Programs, Big and Small

We say that Racket and languages like it (every language you use?) are applicative. Think about a Racket expression: on (+ 2 3), the evaluator applies the + procedure to its arguments 2 and 3. The + is treated differently from the 2 and the 3. We can pass procs as arguments, but they are treated differently then.

Concatenative programming uses function composition rather than function application. This is the defining difference between languages such as Joy and the the languages most of us use on a daily basis.

    sqrt sqrt     # computes (sqrt (sqrt arg))

To compose sqrt with sqrt in Racket, we need a higher-order procedure:

    (define compose
      (lambda (f g)
        (lambda (x)
          (f (g x)))))

In Joy, to compute f(g(2)), we write 2 g f. To compose f and g more generally, f·g,, f(g(x)), we write simply g f. (By now, you should understand immediately why this is written backwards from the way we usually write this our infix/prefix world!)

In practical terms, writing code in a concatenative language is not all that different from programming in a functional language, except that there is less nesting of functions. Rather than writing:

     (f0 (f1 (f2  ... (fn x) ...))
we could write:
     x fn ... f2 f1 f0
But under the hood, there is a big difference.

Racket is based on the lambda calculus, as are most functional programming languages. The lambda calculus is simple, yet it requires three kinds of term: variables, lambdas, and applications. It also requires several rules for replacing variable names with their values, as well as the concepts of with bindings, closures, and scope. This is quite a bit of complexity.

Concatenative languages have a much simpler core. They require only functions and compositions. We don't even need an evaluation rule, because evaluation is just the composition of functions. It never has to deal with named state, so there are no variables. Without variables, there is no mutation. This means that concatenative languages are in a certain sense more functional than the languages we usually call "functional"!

I just said, "There are only functions and compositions". But wait. Recall this program from above:

    2   16 sqrt 2 *   +
    -   -----------   -

The + is easy enough to fit into the system. But what about the 2? Or the 16 sqrt sqrt part?

All three parts are programs. Everything is a function, being composed by concatenation. 2 is actually a constant function that takes no arguments from the stack:

               2 === (lambda () 2)                  # I'm mixing Racket
     16 sqrt 2 * === (lambda () (* (sqrt 16) 2))    # and Joy syntax...

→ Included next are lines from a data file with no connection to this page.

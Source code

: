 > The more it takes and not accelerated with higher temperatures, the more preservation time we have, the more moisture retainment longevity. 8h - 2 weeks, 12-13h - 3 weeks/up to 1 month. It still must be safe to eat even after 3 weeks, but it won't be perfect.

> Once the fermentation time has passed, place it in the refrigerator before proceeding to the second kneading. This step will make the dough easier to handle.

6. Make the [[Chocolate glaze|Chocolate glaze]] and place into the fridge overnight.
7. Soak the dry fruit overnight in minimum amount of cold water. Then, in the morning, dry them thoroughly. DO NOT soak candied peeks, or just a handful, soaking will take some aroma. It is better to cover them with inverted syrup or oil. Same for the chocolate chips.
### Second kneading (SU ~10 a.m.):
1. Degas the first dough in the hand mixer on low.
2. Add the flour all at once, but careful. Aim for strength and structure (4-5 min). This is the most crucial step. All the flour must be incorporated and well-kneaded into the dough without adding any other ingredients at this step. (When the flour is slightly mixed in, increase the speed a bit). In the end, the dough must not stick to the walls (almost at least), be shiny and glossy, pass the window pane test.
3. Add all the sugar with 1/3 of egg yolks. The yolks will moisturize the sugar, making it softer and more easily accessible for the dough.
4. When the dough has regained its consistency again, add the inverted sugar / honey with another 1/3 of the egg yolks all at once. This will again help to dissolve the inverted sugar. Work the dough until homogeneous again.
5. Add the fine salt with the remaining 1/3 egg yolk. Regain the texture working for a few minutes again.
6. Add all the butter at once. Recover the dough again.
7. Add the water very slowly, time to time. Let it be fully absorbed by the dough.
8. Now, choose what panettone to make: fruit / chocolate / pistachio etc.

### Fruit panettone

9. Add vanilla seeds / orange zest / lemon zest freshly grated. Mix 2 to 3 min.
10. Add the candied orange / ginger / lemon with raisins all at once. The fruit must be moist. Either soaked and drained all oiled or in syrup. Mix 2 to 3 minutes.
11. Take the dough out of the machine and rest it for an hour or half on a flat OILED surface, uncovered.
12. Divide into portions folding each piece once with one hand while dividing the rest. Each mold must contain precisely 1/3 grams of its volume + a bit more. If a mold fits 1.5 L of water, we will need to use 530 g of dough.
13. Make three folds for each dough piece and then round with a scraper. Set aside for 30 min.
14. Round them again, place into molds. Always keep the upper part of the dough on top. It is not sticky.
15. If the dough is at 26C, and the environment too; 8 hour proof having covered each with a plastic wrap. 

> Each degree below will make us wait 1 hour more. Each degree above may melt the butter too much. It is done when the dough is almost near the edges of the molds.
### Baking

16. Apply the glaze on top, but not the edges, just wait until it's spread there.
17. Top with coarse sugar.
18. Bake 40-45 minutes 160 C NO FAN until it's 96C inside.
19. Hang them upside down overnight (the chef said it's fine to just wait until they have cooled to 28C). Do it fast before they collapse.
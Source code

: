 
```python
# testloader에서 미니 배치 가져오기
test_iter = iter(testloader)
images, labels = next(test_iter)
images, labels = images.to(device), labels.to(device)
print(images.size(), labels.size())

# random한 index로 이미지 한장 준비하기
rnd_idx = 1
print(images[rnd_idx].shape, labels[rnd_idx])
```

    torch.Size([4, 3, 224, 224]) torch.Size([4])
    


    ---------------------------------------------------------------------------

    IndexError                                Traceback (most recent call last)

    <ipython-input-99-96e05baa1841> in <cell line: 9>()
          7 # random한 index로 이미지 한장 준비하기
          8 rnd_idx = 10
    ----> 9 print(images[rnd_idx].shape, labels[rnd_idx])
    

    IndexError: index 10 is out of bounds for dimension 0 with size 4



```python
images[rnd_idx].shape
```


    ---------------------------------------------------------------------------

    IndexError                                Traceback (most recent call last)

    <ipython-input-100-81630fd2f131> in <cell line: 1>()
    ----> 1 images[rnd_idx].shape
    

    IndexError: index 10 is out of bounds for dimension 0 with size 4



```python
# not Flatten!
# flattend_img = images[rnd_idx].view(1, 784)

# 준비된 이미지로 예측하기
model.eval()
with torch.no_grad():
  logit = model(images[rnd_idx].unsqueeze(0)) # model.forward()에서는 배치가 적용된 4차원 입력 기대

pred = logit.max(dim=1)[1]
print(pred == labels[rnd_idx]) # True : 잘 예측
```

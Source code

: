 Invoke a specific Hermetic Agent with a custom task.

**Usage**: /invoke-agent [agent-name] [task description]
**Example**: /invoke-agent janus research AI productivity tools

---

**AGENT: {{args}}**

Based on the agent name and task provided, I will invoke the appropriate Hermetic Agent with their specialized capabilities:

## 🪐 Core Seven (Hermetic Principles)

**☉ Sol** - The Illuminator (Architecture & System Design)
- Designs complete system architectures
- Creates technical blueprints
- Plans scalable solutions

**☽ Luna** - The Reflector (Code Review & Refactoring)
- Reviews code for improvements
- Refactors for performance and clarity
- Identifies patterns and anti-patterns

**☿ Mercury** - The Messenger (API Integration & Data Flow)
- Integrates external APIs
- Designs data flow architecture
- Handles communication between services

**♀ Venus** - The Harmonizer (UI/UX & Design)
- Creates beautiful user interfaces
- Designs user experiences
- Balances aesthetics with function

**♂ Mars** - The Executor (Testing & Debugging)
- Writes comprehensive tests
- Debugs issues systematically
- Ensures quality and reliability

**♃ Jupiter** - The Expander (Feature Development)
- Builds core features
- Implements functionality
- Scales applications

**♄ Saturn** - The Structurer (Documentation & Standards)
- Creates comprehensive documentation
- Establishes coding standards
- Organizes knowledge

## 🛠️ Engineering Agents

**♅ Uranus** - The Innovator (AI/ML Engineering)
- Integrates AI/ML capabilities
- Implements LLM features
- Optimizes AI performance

This approach has a different sort of unity of representation that leads to a need for a new kind of data type for functions.

A Little More Demo

It turns out that the [] we saw in our lists above is more than just list syntax. We now know that 1, 2, and 3 are programs (functions) themselves. The list [1 2 3] is a quoted program. (Think about how lists and quotes and programs relate in Racket.).

We saw earlier that:

The list [4 dup *] is a program. Actually, we say that it is a value representing a program. It can be pushed onto the stack and popped from the stack by another function and used as a value. This corresponds to a function being a "first-class value" in Racket, where we can pass around procedures as data and evaluate them whenever we want.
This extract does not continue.